Запомнил Митя утро после случайной беспорядочной бомбежки города с самолетов, рассеянных под Горьким. Он прибежал в больницу сказать маме, что с ним, бабушкой и дядей ничего не случилось. На больничном дворе в рябинах содомно кипели дрозды, пахло липовым цветом, яркие скользящие тени пятнали белые стены корпусов. На деревянном крыльце хирургического отделения сидел парень лет шестнадцати в чалме из бинтов и, явно польщенный вниманием столпившихся вокруг него больных, рассказывал, коверкая в зубах мундштук дорогой папиросы:
— С вечерней смены мы с отцом пришли голоднущие, и только по первой ложке хлебнули — загудело. Мать всполошилась, подалась в щель, а мы сидим, в мисках скребем. Отец говорит: «Это, знай, как всегда, учебная. Давай, Илюха, дверь на ключ, а то не ровен час уличком придет, загонит в щель». И вдруг шибануло где-то в отдалении эдак громовито, а потом ближе, да еще раз, да еще… Тут у нас стекла — вон, и меня по голове чем-то урвало. С непривычки я сознания лишился на короткий миг, а очнулся — не верю, что жив. Фасадная стена начисто снесена, и всю нашу жизнь в разрезе с улицы видно. Театр!

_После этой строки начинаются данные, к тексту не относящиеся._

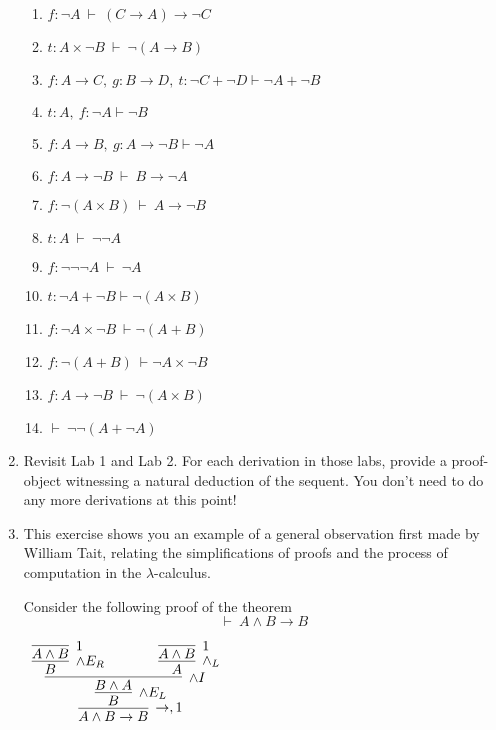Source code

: \documentclass[11pt]{report}
\begin{document}
\begin{enumerate}
		\begin{enumerate}
			\item $f : \lnot A \ \vdash \ (C \to A) \to \lnot C$
			\item $t : A \times \lnot B \ \vdash \ \lnot (A \to B)$
			\item $f : A \to  C, \  g : B \to  D, \ t : \neg C + \neg  D \vdash  \neg A+ \neg  B$
			\item $ t : A, \ f : \neg  A\vdash  \neg  B$
			\item $ f : A\rightarrow B, \  g : A\rightarrow \lnot B \vdash \lnot  A$
			\item $f : A \to \lnot B \ \vdash \ B \to \lnot A$
			\item $f : \lnot (A \times B) \ \vdash \ A \to \lnot B$
			\item $t : A \ \vdash \ \lnot\lnot A$
			\item $f : \lnot \lnot \lnot A \ \vdash \ \lnot A$
			\item $t : \lnot A + \lnot B \vdash \lnot( A\times  B)$
			\item $f : \lnot  A\times \lnot  B \ \vdash \lnot( A +  B)$
			\item $f : \lnot( A +  B) \ \vdash \lnot  A\times \lnot  B$
			\item $f : A \to \lnot B \ \vdash \ \lnot (A \times B)$
			\item $\vdash \ \lnot\lnot (A + \lnot A)$
		\end{enumerate}

	\item Revisit Lab 1 and Lab 2. For each derivation in those labs, provide a proof-object witnessing a natural deduction of the sequent. You don't need to do any more derivations at this point!

	\newpage
	\item This exercise shows you an example of a general observation first made by William Tait, relating the simplifications of proofs and the process of computation in the $\lambda$-calculus. 
	
	Consider the following proof of the theorem $$\vdash \ A \land B \to B$$
	
	\begin{center}
		$\begin{array}{c}		
		  \infer[\to, 1]{A \land B \to B}
		  	{\infer[\land E_{L}]{B}
				{\infer[\land I]{B \land A}
					{\infer[\land E_{R}]{B}{\infer[1]{A \land B}{}} 
					\hspace{0.5cm}	&	\hspace{0.5cm}
					\infer[\land_{L}]{A}{\infer[1]{A \land B}{}}}}}
		\end{array}$
	  \end{center}


\end{enumerate}
\end{document}
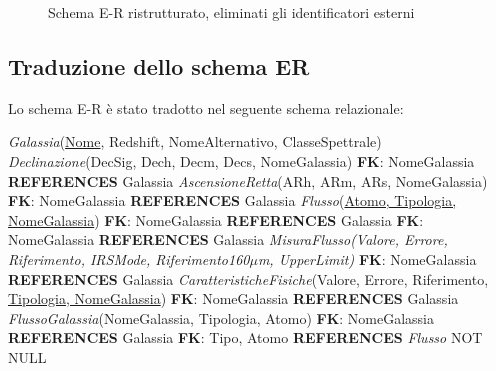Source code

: \documentclass[12pt,a4paper,onecolumn,x11names]{article}
\begin{document}
\begin{figure}[h]
{
			}
			\caption{Schema E-R ristrutturato, eliminati gli identificatori esterni}
		\end{figure}
\newpage

\subsection{Traduzione dello schema ER}

	\begin{flushleft}
		Lo schema E-R è stato tradotto nel seguente schema relazionale:
		
		\textsf{\textit{Galassia}(\underline{Nome}, Redshift, NomeAlternativo, ClasseSpettrale)}\newline
		\textsf{\textit{Declinazione}(DecSig, Dech, Decm, Decs, NomeGalassia)}\newline
		\textsf{\textbf{FK}: NomeGalassia \textbf{REFERENCES} Galassia}\newline
		\textsf{\textit{AscensioneRetta}(ARh, ARm, ARs, NomeGalassia)}\newline
		\textsf{\textbf{FK}: NomeGalassia \textbf{REFERENCES} Galassia}\newline
		\textsf{\textit{Flusso}(\underline{Atomo, Tipologia, NomeGalassia})}\newline
		\textsf{\textbf{FK}: NomeGalassia \textbf{REFERENCES} Galassia}\newline
		\textsf{\textbf{FK}: NomeGalassia \textbf{REFERENCES} Galassia}\newline
		\textsf{\textit{MisuraFlusso(Valore, Errore, Riferimento, IRSMode, Riferimento160$\mu$m, UpperLimit)}}\newline
		\textsf{\textbf{FK}: NomeGalassia \textbf{REFERENCES} Galassia}\newline
		\textsf{\textit{CaratteristicheFisiche}(Valore, Errore, Riferimento, \underline{Tipologia, NomeGalassia})}\newline
		\textsf{\textbf{FK}: NomeGalassia \textbf{REFERENCES} Galassia}\newline\newline		
		\textsf{\textit{FlussoGalassia}(NomeGalassia, Tipologia, Atomo)}\newline
		\textsf{\textbf{FK}: NomeGalassia \textbf{REFERENCES} Galassia}\newline
		\textsf{\textbf{FK}: Tipo, Atomo \textbf{REFERENCES} \textit{Flusso} NOT NULL}
	\end{flushleft}
\end{document}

— Бывает же так! — восхищенно сказал невысокий вертлявый человек в очках. Поджав загипсованную ногу, он суетливо попрыгал на своих костылях и быстрым движением обеих рук подбрасывал очки, съезжавшие ему на кончик носа.

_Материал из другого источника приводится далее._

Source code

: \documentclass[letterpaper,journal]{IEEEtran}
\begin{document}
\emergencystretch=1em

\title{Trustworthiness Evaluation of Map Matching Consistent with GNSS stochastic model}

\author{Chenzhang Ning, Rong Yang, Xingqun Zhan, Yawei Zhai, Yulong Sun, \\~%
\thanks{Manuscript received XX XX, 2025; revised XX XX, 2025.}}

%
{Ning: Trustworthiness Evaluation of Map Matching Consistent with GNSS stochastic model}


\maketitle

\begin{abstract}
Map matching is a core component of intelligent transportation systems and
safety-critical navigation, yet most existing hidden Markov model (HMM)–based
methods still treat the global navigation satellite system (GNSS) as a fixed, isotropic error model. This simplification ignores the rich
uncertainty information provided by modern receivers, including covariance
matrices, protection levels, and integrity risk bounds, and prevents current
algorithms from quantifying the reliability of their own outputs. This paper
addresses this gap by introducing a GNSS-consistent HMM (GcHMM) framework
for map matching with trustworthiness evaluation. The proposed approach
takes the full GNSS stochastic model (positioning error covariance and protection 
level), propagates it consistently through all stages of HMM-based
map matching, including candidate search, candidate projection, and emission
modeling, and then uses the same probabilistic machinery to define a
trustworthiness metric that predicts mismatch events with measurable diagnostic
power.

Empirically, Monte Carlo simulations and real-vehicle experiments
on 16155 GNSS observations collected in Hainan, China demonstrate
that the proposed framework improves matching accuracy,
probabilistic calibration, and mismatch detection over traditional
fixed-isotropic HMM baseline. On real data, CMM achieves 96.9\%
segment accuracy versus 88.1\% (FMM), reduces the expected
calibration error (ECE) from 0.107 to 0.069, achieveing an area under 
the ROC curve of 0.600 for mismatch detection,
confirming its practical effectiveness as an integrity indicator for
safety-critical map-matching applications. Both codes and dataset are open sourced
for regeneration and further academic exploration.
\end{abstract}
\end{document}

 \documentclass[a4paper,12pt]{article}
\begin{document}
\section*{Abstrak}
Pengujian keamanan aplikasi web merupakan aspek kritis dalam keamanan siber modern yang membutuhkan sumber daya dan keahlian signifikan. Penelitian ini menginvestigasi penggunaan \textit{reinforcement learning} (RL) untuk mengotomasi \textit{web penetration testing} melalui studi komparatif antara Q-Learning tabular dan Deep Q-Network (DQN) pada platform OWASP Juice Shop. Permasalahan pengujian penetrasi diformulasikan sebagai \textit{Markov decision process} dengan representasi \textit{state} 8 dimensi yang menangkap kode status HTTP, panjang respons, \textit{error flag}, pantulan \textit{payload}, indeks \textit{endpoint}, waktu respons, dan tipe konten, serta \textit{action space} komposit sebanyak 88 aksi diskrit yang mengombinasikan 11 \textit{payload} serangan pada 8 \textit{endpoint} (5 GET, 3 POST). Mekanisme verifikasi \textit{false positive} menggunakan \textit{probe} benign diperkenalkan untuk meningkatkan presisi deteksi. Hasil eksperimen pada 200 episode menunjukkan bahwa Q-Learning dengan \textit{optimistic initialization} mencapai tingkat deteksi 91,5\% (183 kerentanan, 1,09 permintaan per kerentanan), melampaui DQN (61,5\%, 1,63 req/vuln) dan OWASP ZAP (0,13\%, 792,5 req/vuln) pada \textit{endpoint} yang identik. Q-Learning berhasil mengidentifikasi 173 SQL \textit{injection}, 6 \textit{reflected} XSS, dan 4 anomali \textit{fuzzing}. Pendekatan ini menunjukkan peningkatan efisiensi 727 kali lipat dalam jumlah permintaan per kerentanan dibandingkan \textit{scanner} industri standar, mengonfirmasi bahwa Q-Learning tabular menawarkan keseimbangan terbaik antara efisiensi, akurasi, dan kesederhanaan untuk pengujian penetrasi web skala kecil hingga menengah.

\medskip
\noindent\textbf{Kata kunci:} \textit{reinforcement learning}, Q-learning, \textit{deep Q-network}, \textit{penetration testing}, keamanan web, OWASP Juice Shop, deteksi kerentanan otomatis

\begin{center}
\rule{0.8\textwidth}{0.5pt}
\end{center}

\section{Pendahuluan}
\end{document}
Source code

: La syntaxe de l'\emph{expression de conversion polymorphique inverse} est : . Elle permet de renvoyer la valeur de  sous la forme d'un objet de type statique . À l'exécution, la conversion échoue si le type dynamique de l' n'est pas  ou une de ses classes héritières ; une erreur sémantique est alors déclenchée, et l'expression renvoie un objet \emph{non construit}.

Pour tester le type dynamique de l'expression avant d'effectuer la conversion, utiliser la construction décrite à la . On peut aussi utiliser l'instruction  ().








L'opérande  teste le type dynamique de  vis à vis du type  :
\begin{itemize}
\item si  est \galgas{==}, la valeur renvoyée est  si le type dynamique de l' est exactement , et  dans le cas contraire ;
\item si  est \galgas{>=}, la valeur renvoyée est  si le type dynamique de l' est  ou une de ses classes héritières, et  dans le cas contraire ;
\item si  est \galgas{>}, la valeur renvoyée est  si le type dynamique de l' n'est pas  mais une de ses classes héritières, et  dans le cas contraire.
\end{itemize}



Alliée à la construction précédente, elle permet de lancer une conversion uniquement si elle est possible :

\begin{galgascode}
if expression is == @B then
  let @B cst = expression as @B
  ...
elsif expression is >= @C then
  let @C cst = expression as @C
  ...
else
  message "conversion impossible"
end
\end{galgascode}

Парень выплюнул изжеванную папиросу. Смех так и распирал его.
— Бывает. Можете сходить на Вторую Заречную и посмотреть на этот театр. Декорации немного попорчены, зато бесплатно. Эх, Санька! — хлопнул он себя по коленям, — Чуть-чуть не пришлось зарывать тебя в земной шар! — И, уже не сдерживаясь, захохотал весело, раскатисто, сверкая золотым зубом.
Человек в очках, по-сорочьи вертясь и кланяясь, допрыгал до качалки, в которой глубоко сидела красивая женщина с удлиненными к вискам глазами.
— Вот ведь дождались! — возбужденно заговорил он. — Это непостижимо! В нашем захолустье — и вдруг такие события! Никогда не предполагал!
— Не понимаю, чему вы рады, — поморщилась женщина и, поправив на коленях разошедшиеся полы халата, откинула голову на спинку качалки.
— Я не радуюсь, помилуйте! — обиделся человек на костылях. — Я просто сказал, что с трудом могу представить наш город… ну-у, так сказать, в водовороте… и тому подобное. Если хотите, я даже горжусь… Правда, уж лучше бы все произошло не в такой драматической форме, но тем не менее.
— Все вы воспринимаете как-то навыворот, — рассердилась женщина. — Видели тяжелораненых? Хотя бы эту женщину с раздавленной грудью? К ней сегодня приходили дети — два мальчика. Одному лет четырнадцать, другому не больше трех. Я видела, как эта кроха просила няню передать матери подарок — пачку станиолевых оберток от конфет… Ее уже перевели в изолятор.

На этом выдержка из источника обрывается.